Granted, the iPhone did have a 20-month head start at exposing the English-speaking world to emoji. Plus there’s that whole thing where Apple features are mysteriously assumed to be the first of their kind. I’m not entirely surprised that Apple’s font is treated as canonical; I just have some objections.

  • April marks one year of the Apple Watch, and even though there’s now Apple Watch bands that cost more than an Apple Watch, the reception to Apple’s wearable has come down on either side of the fence. A re-review of the Apple Watch from Ars Technica looks at what still works, and what doesn’t and/or needs improvement — notifications are great, but the slowness and especially the slowness inconsistency hinder the overall experience.

After a full year of wearing the Apple Watch every single day, it’s time to revisit the hardware, software, and some things I looked at in our original review to see where the platform is and where I think it ought to go in the next year or two.

  • An article over at Gizmodo proves to be a hard read if you’re a fan of the Apple Watch, mostly because it points out the glaring flaws of a device that some feel quite attached to. Casey Chan writes that interaction with the watch is never comfortable, charging even once every night is charging too often, and worse still, there are very few compelling reasons for anyone to buy an Apple Watch.

If you do manage to figure out how to do something with it and find a comfortable way to use it, there’s actually nothing worthwhile to do with the Apple Watch that you can’t do just as easily with an iPhone. Okay fine, that’s not all the way true but it’s not too much of an exaggeration. Most Watch apps just end up being a shell of the iPhone app.

  • So, what is the Apple Watch good for? An piece from MartianCraft’s Richard Turton over at Medium tells us that the best experiences with the Apple Watch are the ones where interactions are kept to a minimum.

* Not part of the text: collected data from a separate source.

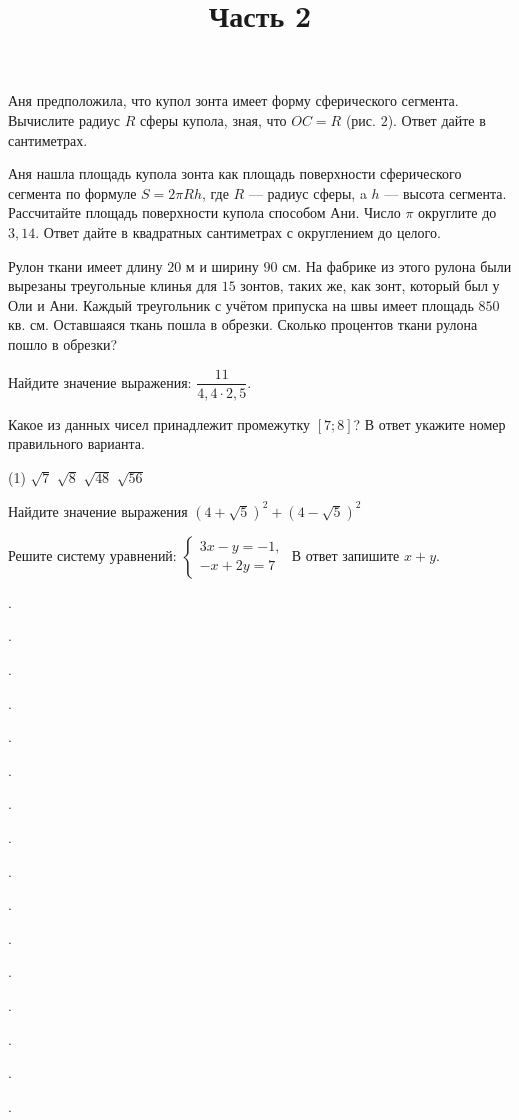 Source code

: \begin{training}[2]
\begin{listofex}
		\newpage
		\hphantom{Часть 1}
		\item Аня предположила, что купол зонта имеет форму сферического сегмента. Вычислите радиус \( R \) сферы купола, зная, что \( OC=R \) (рис. \( 2 \)). Ответ дайте в сантиметрах.
		\foranswer
		\item Аня нашла площадь купола зонта как площадь поверхности сферического сегмента по формуле \( S=2\pi Rh \), где \( R \) --- радиус сферы, a \( h \) --- высота сегмента. Рассчитайте площадь поверхности купола способом Ани. Число \( \pi \)  округлите до \( 3,14 \). Ответ дайте в квадратных сантиметрах с округлением до целого.
		\foranswer
		\item Рулон ткани имеет длину \( 20 \) м и ширину \( 90 \) см. На фабрике из этого рулона были вырезаны треугольные клинья для \( 15 \) зонтов, таких же, как зонт, который был у Оли и Ани. Каждый треугольник с учётом припуска на швы имеет площадь \( 850 \) кв. см. Оставшаяся ткань пошла в обрезки. Сколько процентов ткани рулона пошло в обрезки?
		\foranswer
		\item Найдите значение выражения: \( \dfrac{11}{4,4\cdot2,5} \).
		\foranswer
		\item Какое из данных чисел принадлежит промежутку \( [7;8] \)? В ответ укажите номер правильного варианта.
		\begin{tasks}(1)
			\task \( \sqrt{7} \)
			\task \( \sqrt{8} \)
			\task \( \sqrt{48} \)
			\task \( \sqrt{56} \)
		\end{tasks}
		\foranswer
		\item Найдите значение выражения \( (4+\sqrt{5})^2+(4-\sqrt{5})^2 \)
		\foranswer
		\newpage
		\hphantom{Часть 1}
		\item Решите систему уравнений: \( \left\{
		\begin{array}{l}
			3x-y=-1,\\
			-x+2y=7
		\end{array}
		\right. \) В ответ запишите \( x+y \).
		\foranswer
		\item .
		\foranswer
		\item .
		\foranswer
		\item .
		\foranswer
		\item .
		\foranswer
		\item .
		\foranswer
		\item .
		\foranswer
		\item .
		\foranswer
		\item .
		\foranswer
		\item .
		\foranswer
		\item .
		\foranswer
		\title{Часть 2}
		\item .
		\item .
		\item .
		\item .
		\item .
		\item .
	\end{listofex}
\end{training}
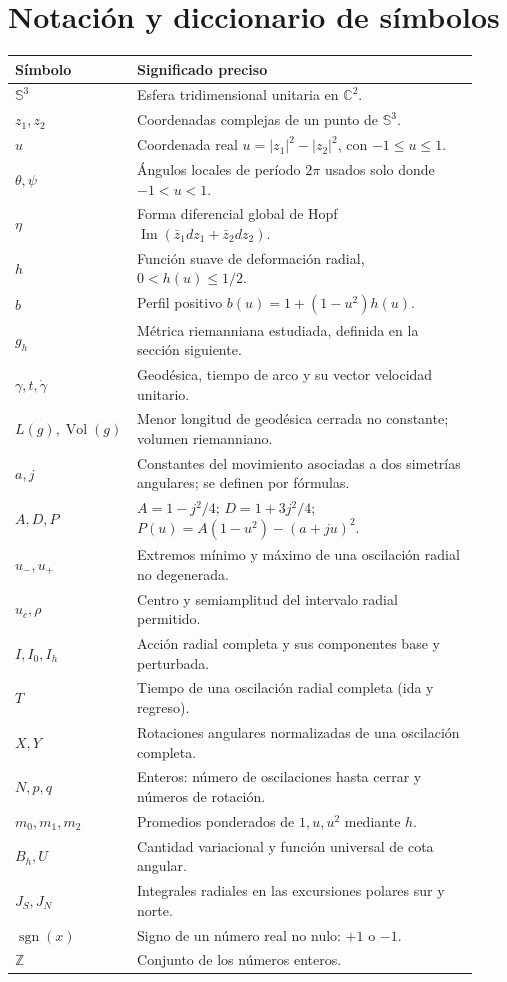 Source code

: \documentclass[11pt,a4paper]{article}
\theoremstyle{remark}\newtheorem{remark}[theorem]{Observación}
\newcommand{\Sthree}{\mathbb S^3}
\newcommand{\C}{\mathbb C}
\newcommand{\Z}{\mathbb Z}
\newcommand{\Vol}{\operatorname{Vol}}
\newcommand{\sgn}{\operatorname{sgn}}
\begin{document}
\section{Notación y diccionario de símbolos}
\begin{longtable}{p{0.19\linewidth}p{0.73\linewidth}}
\toprule
Símbolo & Significado preciso \\
\midrule
$\Sthree$ & Esfera tridimensional unitaria en $\C^2$.\\
$z_1,z_2$ & Coordenadas complejas de un punto de $\Sthree$.\\
$u$ & Coordenada real $u=|z_1|^2-|z_2|^2$, con $-1\leq u\leq1$.\\
$\theta,\psi$ & Ángulos locales de período $2\pi$ usados solo donde $-1<u<1$.\\
$\eta$ & Forma diferencial global de Hopf $\operatorname{Im}(\bar z_1dz_1+\bar z_2dz_2)$.\\
$h$ & Función suave de deformación radial, $0<h(u)\leq1/2$.\\
$b$ & Perfil positivo $b(u)=1+(1-u^2)h(u)$.\\
$g_h$ & Métrica riemanniana estudiada, definida en la sección siguiente.\\
$\gamma,t,\dot\gamma$ & Geodésica, tiempo de arco y su vector velocidad unitario.\\
$L(g),\Vol(g)$ & Menor longitud de geodésica cerrada no constante; volumen riemanniano.\\
$a,j$ & Constantes del movimiento asociadas a dos simetrías angulares; se definen por fórmulas.\\
$A,D,P$ & $A=1-j^2/4$; $D=1+3j^2/4$; $P(u)=A(1-u^2)-(a+ju)^2$.\\
$u_-,u_+$ & Extremos mínimo y máximo de una oscilación radial no degenerada.\\
$u_c,\rho$ & Centro y semiamplitud del intervalo radial permitido.\\
$I,I_0,I_h$ & Acción radial completa y sus componentes base y perturbada.\\
$T$ & Tiempo de una oscilación radial completa (ida y regreso).\\
$X,Y$ & Rotaciones angulares normalizadas de una oscilación completa.\\
$N,p,q$ & Enteros: número de oscilaciones hasta cerrar y números de rotación.\\
$m_0,m_1,m_2$ & Promedios ponderados de $1,u,u^2$ mediante $h$.\\
$B_h,U$ & Cantidad variacional y función universal de cota angular.\\
$J_S,J_N$ & Integrales radiales en las excursiones polares sur y norte.\\
$\sgn(x)$ & Signo de un número real no nulo: $+1$ o $-1$.\\
$\Z$ & Conjunto de los números enteros.\\
\bottomrule
\end{longtable}
\end{document}
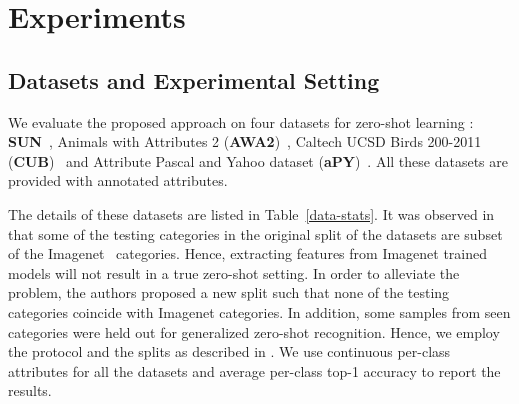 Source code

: \documentclass[10pt,twocolumn,letterpaper]{article}
\begin{document}
\section{Experiments}
\label{expts}

\subsection{Datasets and Experimental Setting}
We evaluate the proposed approach on four datasets for zero-shot learning : \textbf{SUN}~\cite{xiao2010sun}, Animals with Attributes 2 (\textbf{AWA2})~\cite{xian2017zero1}, Caltech UCSD Birds 200-2011 (\textbf{CUB})~\cite{wah2011caltech} and  Attribute Pascal and Yahoo dataset (\textbf{aPY})~\cite{farhadi2009describing}. All these datasets are provided with annotated attributes. 

The details of these datasets are listed in Table~\ref{data-stats}.
It was observed in \cite{Xian_2017_CVPR} that some of the testing categories in the original split of the datasets are subset of the Imagenet~\cite{deng2009imagenet} categories. Hence, extracting features from Imagenet trained models will not result in a true zero-shot setting. In order to alleviate the problem, the authors proposed a new split such that none of the testing categories coincide with Imagenet categories. In addition, some samples from seen categories were held out for generalized zero-shot recognition. 
Hence, we employ the protocol and the splits as described in \cite{Xian_2017_CVPR,xian2017zero1}.
We use continuous per-class attributes for all the datasets and average per-class top-1 accuracy to report the results.
\end{document}
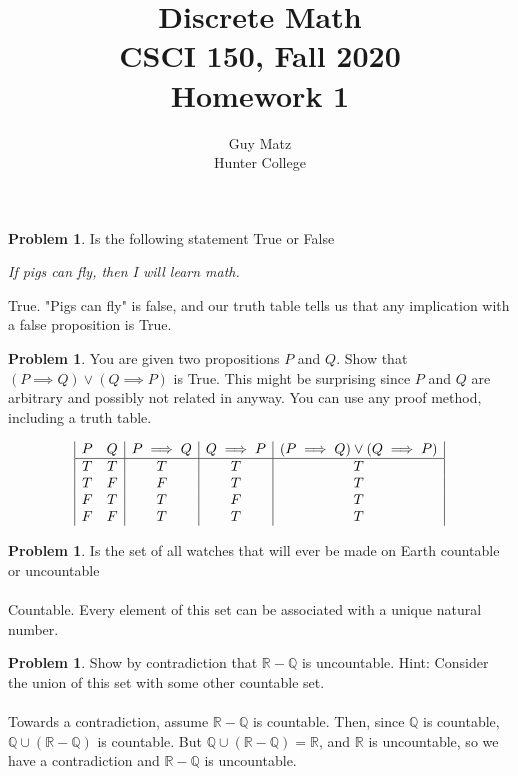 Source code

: \documentclass[10pt,leqno ]{article}
\title{Discrete Math\\
CSCI 150, Fall 2020\\
Homework 1}
\author{Guy Matz \\
Hunter College}
\theoremstyle{definition}
\newtheorem{problem}[theorem]{Problem}
\begin{document}
\begin{problem}  Is the following statement True or False
\begin{center}
\textit{If pigs can fly, then I will learn math.}
\end{center}
\Large
True.  "Pigs can fly" is false, and our truth table tells us that any implication with a false proposition is True.
\end{problem}
\newpage

\begin{problem} You are given two propositions $P$ and $Q$.  Show that $(P \implies Q) \vee (Q \implies P)$ is True.  This might be surprising since $P$ and $Q$ are arbitrary and possibly not related in anyway.  You can use any proof method, including a truth table.
\\
\Large

\begin{displaymath}
\begin{array}{|c c|c|c|c|}
P & Q & P \implies Q & Q \implies P & (P \implies Q) \lor (Q \implies P) \\
\hline  
T & T & T & T & T\\
T & F & F & T & T\\
F & T & T & F & T\\
F & F & T & T & T\\
\end{array}
\end{displaymath}

\end{problem}
\newpage

\begin{problem} Is  the  set  of  all  watches  that  will  ever  be  made  on  Earth  countable  or uncountable
\\\\
\Large
Countable.  Every element of this set can be associated with a unique natural number. 
\end{problem}
\newpage

\begin{problem} Show  by  contradiction  that $\mathbb{R} - \mathbb{Q}$ is  uncountable.  Hint: Consider the union of this set with some other countable set.
\\\\
\Large
Towards a contradiction, assume $\mathbb{R} - \mathbb{Q}$ is countable.  Then, since $\mathbb{Q}$ is countable, $\mathbb{Q} \cup (\mathbb{R} - \mathbb{Q})$ is countable.  But $\mathbb{Q} \cup (\mathbb{R} - \mathbb{Q}) = \mathbb{R}$, and $\mathbb{R}$ is uncountable, so
we have a contradiction and $\mathbb{R} - \mathbb{Q}$ is uncountable.
\end{problem}
\end{document}
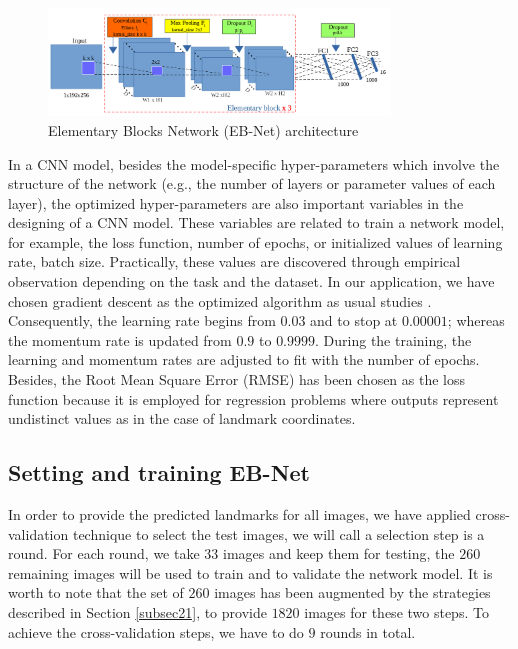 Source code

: \documentclass[review]{elsarticle}
\begin{document}
\begin{figure}[h!]
	\centering
	\includegraphics[width=0.81\textwidth]{images/model3}
	\caption{Elementary Blocks Network (EB-Net) architecture}
	\label{figebnet}
\end{figure}

In a CNN model, besides the model-specific hyper-parameters which involve the structure of the network (e.g., the number of layers or parameter values of each layer), the optimized hyper-parameters are also important variables in the designing of a CNN model. These variables are related to train a network model, for example, the loss function, number of epochs, or initialized values of learning rate, batch size. Practically, these values are discovered through empirical observation depending on the task and the dataset. In our application, we have chosen gradient descent as the optimized algorithm as usual studies \cite{krizhevsky2012imagenet, cintas2016automatic}. Consequently, the learning rate begins from $0.03$ and to stop at $0.00001$; whereas the momentum rate is updated from $0.9$ to $0.9999$. During the training, the learning and momentum rates are adjusted to fit with the number of epochs. Besides, the Root Mean Square Error (RMSE) has been chosen as the loss function because it is employed for regression problems where outputs represent undistinct values as in the case of landmark coordinates.

\subsection{Setting and training EB-Net}
\label{subsec23}
In order to provide the predicted landmarks for all images, we have applied cross-validation technique to select the test images, we will call a selection step is a round. For each round, we take $33$ images and keep them for testing, the $260$ remaining images will be used to train and to validate the network model. It is worth to note that the set of $260$ images has been augmented by the strategies described in Section \ref{subsec21}, to provide $1820$ images for these two steps. To achieve the cross-validation steps, we have to do $9$ rounds in total. 
\end{document}
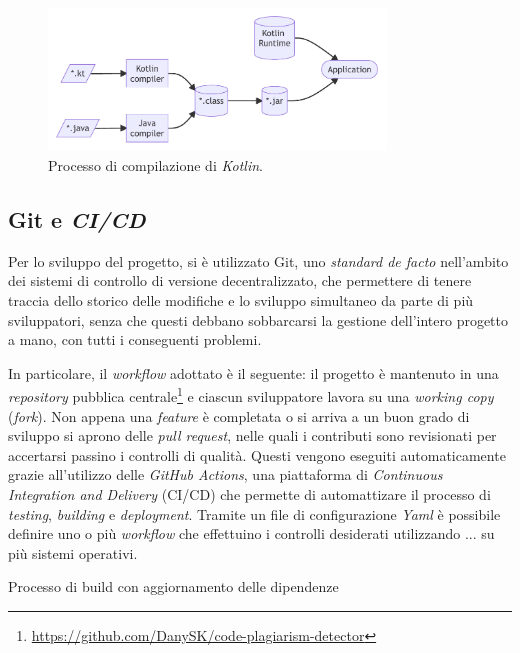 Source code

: \begin{figure}[h]
    \centering
    \includegraphics[width=0.8\textwidth]{resources/img/03-kotlincompilation.pdf}
    \caption{Processo di compilazione di \textit{Kotlin}.}
    \label{img:03-kotlin-compilation}
\end{figure}

\subsection*{Git e \textit{CI/CD}}
\label{03-git-ci}
Per lo sviluppo del progetto, si è utilizzato Git, uno \textit{standard de facto} nell'ambito dei sistemi di controllo di versione decentralizzato, che permettere di tenere traccia dello storico delle modifiche e lo sviluppo simultaneo da parte di più sviluppatori, senza che questi debbano sobbarcarsi la gestione dell'intero progetto a mano, con tutti i conseguenti problemi.

In particolare, il \textit{workflow} adottato è il seguente: il progetto è mantenuto in una \textit{repository} pubblica centrale\footnote{\url{https://github.com/DanySK/code-plagiarism-detector}} e ciascun sviluppatore lavora su una \textit{working copy} (\textit{fork}).
%
Non appena una \textit{feature} è completata o si arriva a un buon grado di sviluppo si aprono delle \textit{pull request}, nelle quali i contributi sono revisionati per accertarsi passino i controlli di qualità.
%
Questi vengono eseguiti automaticamente grazie all'utilizzo delle \textit{GitHub Actions}, una piattaforma di \textit{Continuous Integration and Delivery} (CI/CD) che permette di automattizare il processo di \textit{testing}, \textit{building} e \textit{deployment}.
%
Tramite un file di configurazione \textit{Yaml} è possibile definire uno o più \textit{workflow} che effettuino i controlli desiderati utilizzando ... su più sistemi operativi.

Processo di build con aggiornamento delle dipendenze

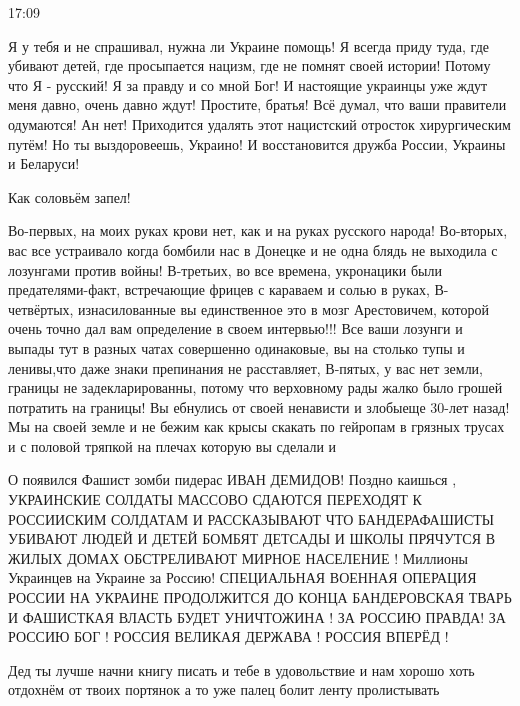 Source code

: 17:09

Я у тебя и не спрашивал, нужна ли Украине помощь! Я всегда приду туда, где
убивают детей, где просыпается нацизм, где не помнят своей истории! Потому что
Я - русский! Я за правду и со мной Бог! И настоящие украинцы уже ждут меня
давно, очень давно ждут! Простите, братья! Всё думал, что ваши правители
одумаются! Ан нет! Приходится удалять этот нацистский отросток хирургическим
путём! Но ты выздоровеешь, Украино! И восстановится дружба России, Украины и
Беларуси!


Как соловьём запел!

Во-первых, на моих руках крови нет, как и на руках русского народа!
Во-вторых, вас все устраивало когда бомбили нас в Донецке и не одна блядь не выходила с лозунгами против войны!
В-третьих, во все времена, укронацики были предателями-факт, встречающие фрицев с караваем и солью в руках,
В-четвёртых, изнасилованные вы единственное это в мозг Арестовичем, которой очень точно дал вам определение в своем интервью!!!
Все ваши лозунги и выпады тут в разных чатах совершенно одинаковые, вы на столько тупы и ленивы,что даже знаки препинания не расставляет,
В-пятых, у вас нет земли, границы не задекларированны, потому что верховному рады жалко было грошей потратить на границы!
Вы ебнулись от своей ненависти и злобыеще 30-лет назад!
Мы на своей земле и не бежим как крысы скакать по гейропам в грязных трусах и с половой тряпкой на плечах которую вы сделали и


О появился Фашист зомби пидерас ИВАН ДЕМИДОВ! Поздно каишься , УКРАИНСКИЕ
СОЛДАТЫ МАССОВО СДАЮТСЯ ПЕРЕХОДЯТ К РОССИИСКИМ СОЛДАТАМ И РАССКАЗЫВАЮТ ЧТО
БАНДЕРАФАШИСТЫ УБИВАЮТ ЛЮДЕЙ И ДЕТЕЙ БОМБЯТ ДЕТСАДЫ И ШКОЛЫ ПРЯЧУТСЯ В ЖИЛЫХ
ДОМАХ ОБСТРЕЛИВАЮТ МИРНОЕ НАСЕЛЕНИЕ ! Миллионы Украинцев на Украине за Россию!
СПЕЦИАЛЬНАЯ ВОЕННАЯ ОПЕРАЦИЯ РОССИИ НА УКРАИНЕ ПРОДОЛЖИТСЯ ДО КОНЦА
БАНДЕРОВСКАЯ ТВАРЬ И ФАШИСТКАЯ ВЛАСТЬ БУДЕТ УНИЧТОЖИНА ! ЗА РОССИЮ ПРАВДА! ЗА
РОССИЮ БОГ ! РОССИЯ ВЕЛИКАЯ ДЕРЖАВА ! РОССИЯ ВПЕРЁД !

Дед ты лучше начни книгу писать и тебе в удовольствие и нам хорошо хоть
отдохнём от твоих портянок а то уже палец болит ленту пролистывать

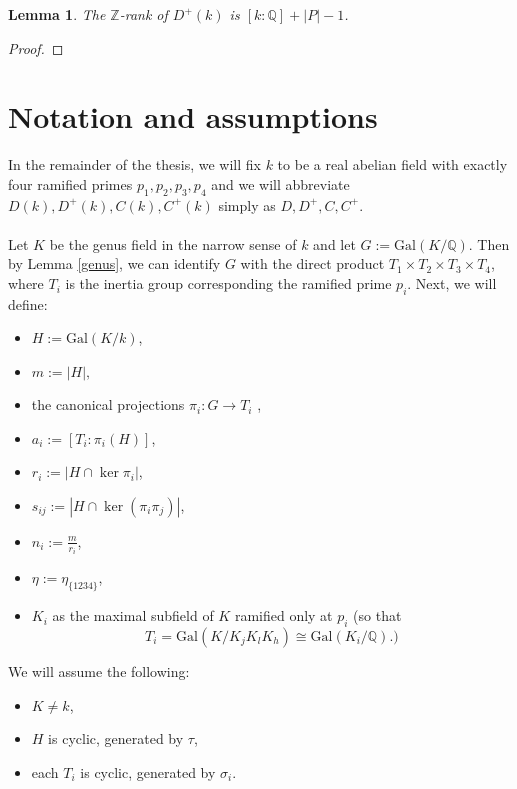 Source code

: \documentclass[12pt,a4paper]{article}
\newtheorem{lemma}[theorem]{Lemma}
\theoremstyle{definition}
\newcommand{\Q}{\mathbb{Q}}
\newcommand{\Z}{\mathbb{Z}}
\newcommand{\Gal}{\mathrm{Gal}}
\begin{document}
\begin{lemma}
The $\Z$-rank of $D^+(k)$ is $[k:\Q]+|P|-1$.
\end{lemma}
\begin{proof}
\end{proof}

\section{Notation and assumptions}
In the remainder of the thesis, we will fix $k$ to be a real abelian field with exactly four ramified primes $p_1,p_2,p_3,p_4$ and we will abbreviate $D(k),D^{+}(k),C(k),C^+(k)$ simply as $D,D^{+},C,C^+$.
\paragraph*{}

 Let $K$ be the genus field in the narrow sense of $k$ and let $G:=\Gal(K/\Q)$. Then by Lemma \ref{genus}, we can identify $G$ with the direct product $T_1\times T_2\times T_3\times T_4$, where $T_i$ is the inertia group corresponding the ramified prime $p_i$. Next, we will define:

\begin{itemize}
\item $H:=\Gal(K/k)$, 
\item $m:=|H|,$
\item the canonical projections $\pi_i:G\to T_i$ ,
\item $a_i:=[T_i:\pi_i(H)]$,
\item $r_i:=|H\cap \ker \pi_i|$,
\item $s_{ij}:=|H\cap \ker (\pi_i\pi_j)|$,
\item $n_i:=\frac{m}{r_i}$,
\item $\eta:=\eta_{\{1234\}}$,
\item $K_i$ as the maximal subfield of $K$ ramified only at $p_i$ (so that $$T_i=\Gal(K/K_jK_lK_h)\cong \Gal(K_i/\Q).)$$
\end{itemize}

We will assume the following:
\begin{itemize}
\item $K\neq k$,
\item $H$ is cyclic, generated by $\tau$,
\item each $T_i$ is cyclic, generated by $\sigma_i$.
\end{itemize}
\end{document}
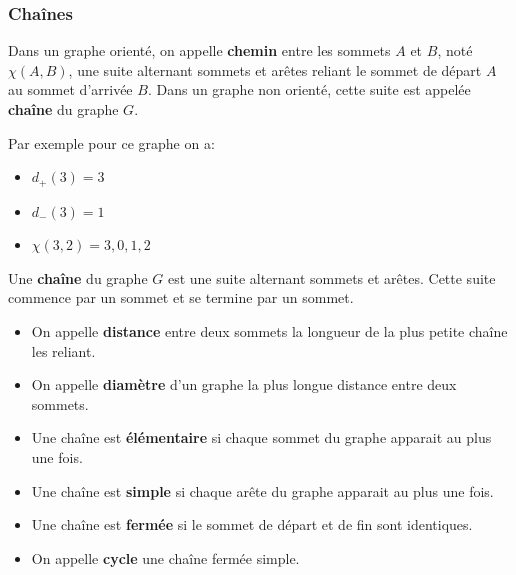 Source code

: \begin{frame}[fragile]
\frametitle{Chaînes}
Dans un graphe orienté, on appelle \textbf{chemin} entre les sommets $A$ et $B$, noté $\chi(A,B)$, une suite alternant sommets et arêtes reliant le sommet de départ $A$ au sommet d'arrivée $B$. Dans un graphe non orienté, cette suite est appelée \textbf{chaîne} du graphe $G$.

\begin{minipage}[l]{0.3\linewidth}
\begin{center}
\end{center}
\end{minipage}
\begin{minipage}[l]{0.65\linewidth}
Par exemple pour ce graphe on a: 
\begin{itemize}
 \item $d_+(3) = 3$
 \item $d_-(3) = 1 $
 \item $\chi(3,2)= {3,0,1,2}$
\end{itemize}
\end{minipage}

Une \textbf{chaîne} du graphe $G$ est une suite alternant sommets et arêtes. Cette suite commence par un sommet et se termine par un sommet.

\begin{itemize}
\item On appelle \textbf{distance} entre deux sommets la longueur de la plus petite chaîne les reliant.
\item On appelle \textbf{diamètre} d'un graphe la plus longue distance entre deux sommets.
\item Une chaîne est \textbf{élémentaire} si chaque sommet du graphe apparait au plus une fois.
\item Une chaîne est \textbf{simple} si chaque arête du graphe apparait au plus une fois.
\item Une chaîne est \textbf{fermée} si le sommet de départ et de fin sont identiques.
\item On appelle \textbf{cycle} une chaîne fermée simple.
\end{itemize}
\end{frame}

A tap here. A glance there. Or better yet, raising your wrist and asking your personal assistant to add an item to your shopping list, start a timer, or send a quick message to someone special.

The watch is not just a small-screened iPhone, in the same way that an iPhone is not just a small-screened Mac. The usage patterns, interactions and user intentions are completely different. No matter how great the watch hardware becomes, users are never going to want to interact with it for more than a few seconds.

  • Apps are awful, notifications are great, but here’s the thing: the Apple Watch turned one year old last month. Apple CEO Tim Cook describes sales as “meeting expectations”, and whatever that means, it’s still probably too early to tell if the Apple Watch is a success or a failure. MG Siegler says that there’s a good chance it won’t be as popular as the iPhone (it’s hard to think of anything that is as popular as the iPhone), but without any kind of hardware revision, it’s impossible to tell, and the only thing we can do is wait and see.

The point here isn’t to compare the two devices — an Apple Watch is just about as comparable to a watch as an iPhone is to a phone. But it does provide an interesting context for Apple’s fledgling business — a new product category which has come under a lot of scrutiny since its launch a year ago. Many have called it a “flop,” which, again, is interesting in context.

Notable Replies

  1. I personally find Emjoi annoying and counter productive, where in days gone by a simple ASCII smiley face :- ) or wink ;- ) would have sufficed we now have an over abundance of pointless and time wasting items to put in to messages which IMHO yet again reduces the overall clarity and quality of conversation.